WHAT NEEDS TO BE DONE: From the line bearing "- Google reCAPTCHA for login" down to the final line of the records below, give every line again exactly and add nothing.

(Stored data entries)
********

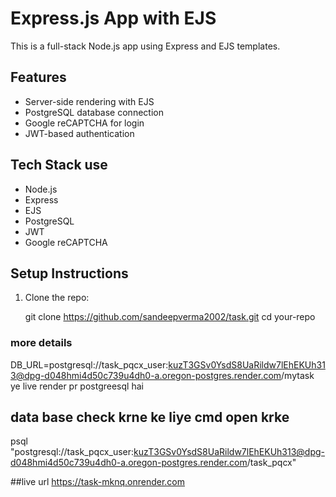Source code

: # Express.js App with EJS

This is a full-stack Node.js app using Express and EJS templates.

## Features

- Server-side rendering with EJS
- PostgreSQL database connection
- Google reCAPTCHA for login
- JWT-based authentication

## Tech Stack use

- Node.js
- Express
- EJS
- PostgreSQL
- JWT
- Google reCAPTCHA

## Setup Instructions

1. Clone the repo:

   git clone https://github.com/sandeepverma2002/task.git
   cd your-repo
### more details
DB_URL=postgresql://task_pqcx_user:kuzT3GSv0YsdS8UaRildw7lEhEKUh313@dpg-d048hmi4d50c739u4dh0-a.oregon-postgres.render.com/mytask
ye live render pr postgreesql hai 
## data base check krne ke liye  cmd open krke
psql "postgresql://task_pqcx_user:kuzT3GSv0YsdS8UaRildw7lEhEKUh313@dpg-d048hmi4d50c739u4dh0-a.oregon-postgres.render.com/task_pqcx"
<!-- copy krke paste kre -->

##live url
https://task-mknq.onrender.com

********

COMPLETED TASK:
- Google reCAPTCHA for login
- JWT-based authentication

## Tech Stack use

- Node.js
- Express
- EJS
- PostgreSQL
- JWT
- Google reCAPTCHA

## Setup Instructions

1. Clone the repo:

   git clone https://github.com/sandeepverma2002/task.git
   cd your-repo
### more details
DB_URL=postgresql://task_pqcx_user:kuzT3GSv0YsdS8UaRildw7lEhEKUh313@dpg-d048hmi4d50c739u4dh0-a.oregon-postgres.render.com/mytask
ye live render pr postgreesql hai 
## data base check krne ke liye  cmd open krke
psql "postgresql://task_pqcx_user:kuzT3GSv0YsdS8UaRildw7lEhEKUh313@dpg-d048hmi4d50c739u4dh0-a.oregon-postgres.render.com/task_pqcx"
<!-- copy krke paste kre -->

##live url
https://task-mknq.onrender.com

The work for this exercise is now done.